• **Exercise description**
Provide an exact copy of the data, excluding the images.
-------- Supplied records --------
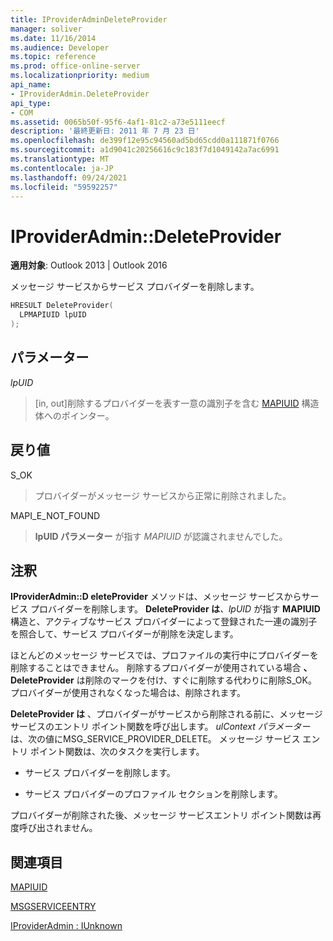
 ```yaml
---
title: IProviderAdminDeleteProvider
manager: soliver
ms.date: 11/16/2014
ms.audience: Developer
ms.topic: reference
ms.prod: office-online-server
ms.localizationpriority: medium
api_name:
- IProviderAdmin.DeleteProvider
api_type:
- COM
ms.assetid: 0065b50f-95f6-4af1-81c2-a73e5111eecf
description: '最終更新日: 2011 年 7 月 23 日'
ms.openlocfilehash: de399f12e95c94560ad5bd65cdd0a111871f0766
ms.sourcegitcommit: a1d9041c20256616c9c183f7d1049142a7ac6991
ms.translationtype: MT
ms.contentlocale: ja-JP
ms.lasthandoff: 09/24/2021
ms.locfileid: "59592257"
---
```

# <a name="iprovideradmindeleteprovider"></a>IProviderAdmin::DeleteProvider

  
  
**適用対象**: Outlook 2013 | Outlook 2016 
  
メッセージ サービスからサービス プロバイダーを削除します。
  
```cpp
HRESULT DeleteProvider(
  LPMAPIUID lpUID
);
```

## <a name="parameters"></a>パラメーター

 _lpUID_
  
> [in, out]削除するプロバイダーを表す一意の識別子を含む [MAPIUID](mapiuid.md) 構造体へのポインター。 
    
## <a name="return-value"></a>戻り値

S_OK 
  
> プロバイダーがメッセージ サービスから正常に削除されました。
    
MAPI_E_NOT_FOUND 
  
> **lpUID パラメーター** が指す _MAPIUID_ が認識されませんでした。 
    
## <a name="remarks"></a>注釈

**IProviderAdmin::D eleteProvider** メソッドは、メッセージ サービスからサービス プロバイダーを削除します。 **DeleteProvider は**_、lpUID_ が指す **MAPIUID** 構造と、アクティブなサービス プロバイダーによって登録された一連の識別子を照合して、サービス プロバイダーが削除を決定します。 
  
ほとんどのメッセージ サービスでは、プロファイルの実行中にプロバイダーを削除することはできません。 削除するプロバイダーが使用されている場合 **、DeleteProvider** は削除のマークを付け、すぐに削除する代わりに削除S_OK。 プロバイダーが使用されなくなった場合は、削除されます。 
  
 **DeleteProvider は** 、プロバイダーがサービスから削除される前に、メッセージ サービスのエントリ ポイント関数を呼び出します。 _ulContext パラメーター_ は、次の値にMSG_SERVICE_PROVIDER_DELETE。 メッセージ サービス エントリ ポイント関数は、次のタスクを実行します。 
  
- サービス プロバイダーを削除します。
    
- サービス プロバイダーのプロファイル セクションを削除します。
    
プロバイダーが削除された後、メッセージ サービスエントリ ポイント関数は再度呼び出されません。
  
## <a name="see-also"></a>関連項目



[MAPIUID](mapiuid.md)
  
[MSGSERVICEENTRY](msgserviceentry.md)
  
[IProviderAdmin : IUnknown](iprovideradminiunknown.md)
--------
• **Solution to this problem**
 ```yaml
---
title: IProviderAdminDeleteProvider
manager: soliver
ms.date: 11/16/2014
ms.audience: Developer
ms.topic: reference
ms.prod: office-online-server
ms.localizationpriority: medium
api_name:
- IProviderAdmin.DeleteProvider
api_type:
- COM
ms.assetid: 0065b50f-95f6-4af1-81c2-a73e5111eecf
description: '最終更新日: 2011 年 7 月 23 日'
ms.openlocfilehash: de399f12e95c94560ad5bd65cdd0a111871f0766
ms.sourcegitcommit: a1d9041c20256616c9c183f7d1049142a7ac6991
ms.translationtype: MT
ms.contentlocale: ja-JP
ms.lasthandoff: 09/24/2021
ms.locfileid: "59592257"
---
```

# <a name="iprovideradmindeleteprovider"></a>IProviderAdmin::DeleteProvider

  
  
**適用対象**: Outlook 2013 | Outlook 2016 
  
メッセージ サービスからサービス プロバイダーを削除します。
  
```cpp
HRESULT DeleteProvider(
  LPMAPIUID lpUID
);
```

## <a name="parameters"></a>パラメーター

 _lpUID_
  
> [in, out]削除するプロバイダーを表す一意の識別子を含む [MAPIUID](mapiuid.md) 構造体へのポインター。 
    
## <a name="return-value"></a>戻り値

S_OK 
  
> プロバイダーがメッセージ サービスから正常に削除されました。
    
MAPI_E_NOT_FOUND 
  
> **lpUID パラメーター** が指す _MAPIUID_ が認識されませんでした。 
    
## <a name="remarks"></a>注釈

**IProviderAdmin::D eleteProvider** メソッドは、メッセージ サービスからサービス プロバイダーを削除します。 **DeleteProvider は**_、lpUID_ が指す **MAPIUID** 構造と、アクティブなサービス プロバイダーによって登録された一連の識別子を照合して、サービス プロバイダーが削除を決定します。 
  
ほとんどのメッセージ サービスでは、プロファイルの実行中にプロバイダーを削除することはできません。 削除するプロバイダーが使用されている場合 **、DeleteProvider** は削除のマークを付け、すぐに削除する代わりに削除S_OK。 プロバイダーが使用されなくなった場合は、削除されます。 
  
 **DeleteProvider は** 、プロバイダーがサービスから削除される前に、メッセージ サービスのエントリ ポイント関数を呼び出します。 _ulContext パラメーター_ は、次の値にMSG_SERVICE_PROVIDER_DELETE。 メッセージ サービス エントリ ポイント関数は、次のタスクを実行します。 
  
- サービス プロバイダーを削除します。
    
- サービス プロバイダーのプロファイル セクションを削除します。
    
プロバイダーが削除された後、メッセージ サービスエントリ ポイント関数は再度呼び出されません。
  
## <a name="see-also"></a>関連項目



[MAPIUID](mapiuid.md)
  
[MSGSERVICEENTRY](msgserviceentry.md)
  
[IProviderAdmin : IUnknown](iprovideradminiunknown.md)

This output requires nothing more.